Martha Graham (1894-1991), was American dancer and choreographer, big visionary and one of the most revolutionary artist of modern dance. She freed the art of dance with lot of new dance movements and new body language, and used it to reveal the passion, making a totally new concepts. She made a revolution in way of dancing, special lighting, stage designing and minimal use of costumes.

Graham studied theater and dance at the University of Cumnoch, and she was truly inspired to become a dancer by Ruth St. Denis  and her modern dance exotic “Epytia”. After graduating in 1916, she joined the Denishawn School, and moved in Los Angeles, where she danced several important roles, as Shawn’s Xochtil. She brought a different dynamics and interpretation to modern dance, sharp angles and natural motion. There, she meet, Louis Horst, the composer, and they together left Denishawn.
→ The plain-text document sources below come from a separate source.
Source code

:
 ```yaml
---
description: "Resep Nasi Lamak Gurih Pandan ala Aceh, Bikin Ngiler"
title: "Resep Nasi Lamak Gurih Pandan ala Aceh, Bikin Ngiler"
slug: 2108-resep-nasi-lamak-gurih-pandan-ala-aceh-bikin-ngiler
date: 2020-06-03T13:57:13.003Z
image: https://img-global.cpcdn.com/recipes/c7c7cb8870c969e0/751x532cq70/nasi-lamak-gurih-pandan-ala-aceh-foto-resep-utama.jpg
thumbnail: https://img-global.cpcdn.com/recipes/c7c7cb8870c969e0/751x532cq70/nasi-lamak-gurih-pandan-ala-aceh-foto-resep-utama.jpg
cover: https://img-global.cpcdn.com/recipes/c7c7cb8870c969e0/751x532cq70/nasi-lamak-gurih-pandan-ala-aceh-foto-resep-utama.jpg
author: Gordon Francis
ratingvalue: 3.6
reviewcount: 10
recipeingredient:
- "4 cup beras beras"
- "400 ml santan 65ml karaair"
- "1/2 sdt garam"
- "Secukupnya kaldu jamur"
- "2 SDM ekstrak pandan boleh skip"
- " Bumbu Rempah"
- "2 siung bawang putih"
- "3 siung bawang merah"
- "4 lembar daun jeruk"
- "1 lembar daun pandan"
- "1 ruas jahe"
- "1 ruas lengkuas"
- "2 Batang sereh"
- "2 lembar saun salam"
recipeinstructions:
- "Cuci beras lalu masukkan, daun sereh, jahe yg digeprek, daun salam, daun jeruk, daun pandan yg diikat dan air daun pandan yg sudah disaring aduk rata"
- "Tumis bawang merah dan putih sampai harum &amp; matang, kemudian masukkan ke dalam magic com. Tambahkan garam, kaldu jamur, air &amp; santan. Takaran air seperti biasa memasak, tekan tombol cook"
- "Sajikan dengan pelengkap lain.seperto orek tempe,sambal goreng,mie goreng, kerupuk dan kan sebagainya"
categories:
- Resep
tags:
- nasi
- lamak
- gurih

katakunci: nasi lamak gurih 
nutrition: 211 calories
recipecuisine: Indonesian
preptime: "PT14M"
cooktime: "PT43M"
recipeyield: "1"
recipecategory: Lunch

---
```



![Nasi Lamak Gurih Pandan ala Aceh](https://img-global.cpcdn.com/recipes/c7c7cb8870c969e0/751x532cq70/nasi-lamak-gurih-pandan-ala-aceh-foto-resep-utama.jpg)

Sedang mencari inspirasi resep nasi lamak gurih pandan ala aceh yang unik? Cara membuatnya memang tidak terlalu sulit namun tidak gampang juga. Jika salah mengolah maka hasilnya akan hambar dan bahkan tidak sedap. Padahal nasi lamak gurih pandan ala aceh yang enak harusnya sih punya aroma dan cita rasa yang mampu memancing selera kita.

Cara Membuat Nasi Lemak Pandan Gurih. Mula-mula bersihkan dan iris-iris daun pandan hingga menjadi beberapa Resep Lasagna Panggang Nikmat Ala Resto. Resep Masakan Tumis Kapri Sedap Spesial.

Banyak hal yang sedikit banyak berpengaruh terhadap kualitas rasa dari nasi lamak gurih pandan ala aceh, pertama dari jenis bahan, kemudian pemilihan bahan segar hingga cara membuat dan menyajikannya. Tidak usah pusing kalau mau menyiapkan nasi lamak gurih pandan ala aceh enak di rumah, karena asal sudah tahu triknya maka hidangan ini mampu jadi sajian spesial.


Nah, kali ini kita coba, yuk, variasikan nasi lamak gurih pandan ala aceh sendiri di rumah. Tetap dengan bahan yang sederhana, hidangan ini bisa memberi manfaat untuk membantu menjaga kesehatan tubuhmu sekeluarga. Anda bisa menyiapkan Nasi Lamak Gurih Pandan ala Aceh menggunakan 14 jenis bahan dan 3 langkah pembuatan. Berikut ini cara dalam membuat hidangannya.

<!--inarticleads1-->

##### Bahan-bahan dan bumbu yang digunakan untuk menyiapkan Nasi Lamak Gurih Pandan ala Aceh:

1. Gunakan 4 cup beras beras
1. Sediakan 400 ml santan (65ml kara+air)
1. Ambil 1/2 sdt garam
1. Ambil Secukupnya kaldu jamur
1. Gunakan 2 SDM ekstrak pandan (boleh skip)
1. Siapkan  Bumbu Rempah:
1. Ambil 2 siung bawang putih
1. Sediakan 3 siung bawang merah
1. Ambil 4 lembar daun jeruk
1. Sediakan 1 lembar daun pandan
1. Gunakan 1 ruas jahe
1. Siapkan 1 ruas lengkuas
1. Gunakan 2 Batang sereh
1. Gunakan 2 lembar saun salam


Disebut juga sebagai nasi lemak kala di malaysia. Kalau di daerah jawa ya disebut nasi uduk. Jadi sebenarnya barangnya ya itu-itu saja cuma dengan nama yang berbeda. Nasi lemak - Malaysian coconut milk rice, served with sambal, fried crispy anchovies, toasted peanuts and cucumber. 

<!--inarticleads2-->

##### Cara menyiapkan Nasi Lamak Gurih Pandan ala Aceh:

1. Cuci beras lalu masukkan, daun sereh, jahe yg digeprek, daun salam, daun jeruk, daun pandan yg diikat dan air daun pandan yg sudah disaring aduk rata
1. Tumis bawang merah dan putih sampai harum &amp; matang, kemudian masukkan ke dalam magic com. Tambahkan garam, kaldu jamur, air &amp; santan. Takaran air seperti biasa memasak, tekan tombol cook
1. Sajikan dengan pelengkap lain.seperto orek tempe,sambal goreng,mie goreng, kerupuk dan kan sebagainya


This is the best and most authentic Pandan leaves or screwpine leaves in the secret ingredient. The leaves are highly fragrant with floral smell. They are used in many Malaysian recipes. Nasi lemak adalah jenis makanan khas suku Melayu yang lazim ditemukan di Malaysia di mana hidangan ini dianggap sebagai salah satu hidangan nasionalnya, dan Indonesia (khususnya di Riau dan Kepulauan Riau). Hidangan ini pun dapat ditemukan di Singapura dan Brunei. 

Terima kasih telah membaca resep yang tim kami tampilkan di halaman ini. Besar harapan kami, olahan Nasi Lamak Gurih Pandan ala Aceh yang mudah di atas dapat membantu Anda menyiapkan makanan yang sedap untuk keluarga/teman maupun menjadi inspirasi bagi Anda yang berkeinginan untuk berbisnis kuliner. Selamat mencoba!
Martha follows her father’s maxim of “Movement never lies.” Her abstract dance, minimal use of costumes and set decorations was disconcerting to audiences accustomed to the lovely fluid movements of modern dance introduced earlier by Isadora Duncan.

She started teaching at the Eastman School of Rochester, and later in 1927, she opened the Martha Graham School of Contemporary Dance. Her pieces, from this period, dealt with social problems, as Immigrant, Vision of Apocalypse, Lamentation, and Revolt. In 1929, she choreographed her first non-solo ballet, Heretic.

She danced with big passion, and she wanted to evoke with her dance a heightened awareness of life. Her dance were inspired by America’s past, biblical stories, historical figures, classical mythology, primitive rituals, psychoanalyst Carl Jung’s writings, Emily Dickinson’s poems,  and Zen Buddhism.

Martha Graham

Graham founded the Dance Repertory Theater in New York in 1930, and because of the Depression, her ballets had no sets, and she made most of the costumes herself.

Graham toured the United States in the production “Electra”(1931-1935). She was inspired and fascinated by different cultures, and her interest in Native Americans was shown in the “Primitive Mysteries.” She was the first dancer to receive a Guggenheim fellowship in 1932.

In 1936, she refused to go to the Olympic Games in Berlin and she took a strong political stance. In this period she created Chronicle, a statement against imperialism, Deep Song, a piece about the Civil War in Spain, and Frenetic Rhythms, dances concerning Indian and Mexican traditions.

Two years later, in 1938, Graham was invited by Mrs. Eleanor Roosevelt to the White House and she danced for President Franklin D. Roosevelt at the White House. For the occasion, she created American Document, and later she dance for seven other presidents.

In 1939, Merce Cunningham and Erick Hawkins (her husband) joined her company, and they toured in the United States and Cuba. For the Bennington Festival, she created El Penitente and Letter to the World.

Her most famous dance, “Appalachian Spring,” was first performed in 1944.

Her dance pieces during this period dealt with mythology, including Cave of the Heart, which told the story of Medea, Errand Into the Maze, which dealt with the Minotaur, and Night Journey, which explored the story of Oedipus and Jocasta.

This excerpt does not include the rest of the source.